■ **Exercise**
Please print the entries below exactly, from the line with "Un _petitet_ contacte" through the line with "També és practic", including both of those lines and leaving out all others.

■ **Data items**
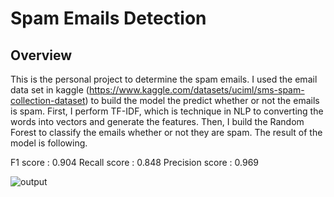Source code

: # Spam Emails Detection

## Overview

This is the personal project to determine the spam emails. I used the email data set in kaggle (https://www.kaggle.com/datasets/uciml/sms-spam-collection-dataset) to build the model the predict whether or not the emails is spam. First, I perform TF-IDF, which is technique in NLP to converting the words into vectors and generate the features. Then, I build the Random Forest to classify the emails whether or not they are spam. The result of the model is following.

F1 score :  0.904
Recall score :  0.848
Precision score :  0.969

![output](https://user-images.githubusercontent.com/79394001/230701827-732fbb10-afa8-40ea-92c3-c7bc551301ab.png)
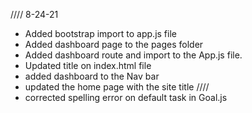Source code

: //// 8-24-21
* Added bootstrap import to app.js file
* Added dashboard page to the pages folder
* Added dashboard route and import to the App.js file. 
* Updated title on index.html file
* added dashboard to the Nav bar
* updated the home page with the site title
////
* corrected spelling error on default task in Goal.js
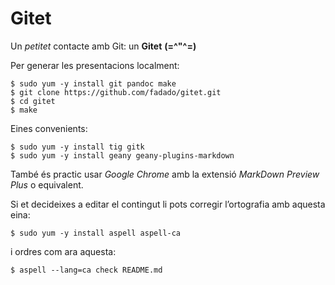 # Gitet

Un _petitet_ contacte amb Git: un **Gitet** **(=^"^=)**

Per generar les presentacions localment:

    $ sudo yum -y install git pandoc make
    $ git clone https://github.com/fadado/gitet.git
    $ cd gitet
    $ make

Eines convenients:

    $ sudo yum -y install tig gitk
    $ sudo yum -y install geany geany-plugins-markdown

També és practic usar _Google Chrome_ amb la extensió _MarkDown Preview Plus_ o equivalent.

Si et decideixes a editar el contingut li pots corregir l&rsquo;ortografia amb aquesta eina:

    $ sudo yum -y install aspell aspell-ca

i ordres com ara aquesta:

    $ aspell --lang=ca check README.md

<!--
vim:syntax=markdown:et:ts=4:sw=4:ai
-->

■ **The completed task**
Un _petitet_ contacte amb Git: un **Gitet** **(=^"^=)**

Per generar les presentacions localment:

    $ sudo yum -y install git pandoc make
    $ git clone https://github.com/fadado/gitet.git
    $ cd gitet
    $ make

Eines convenients:

    $ sudo yum -y install tig gitk
    $ sudo yum -y install geany geany-plugins-markdown

També és practic usar _Google Chrome_ amb la extensió _MarkDown Preview Plus_ o equivalent.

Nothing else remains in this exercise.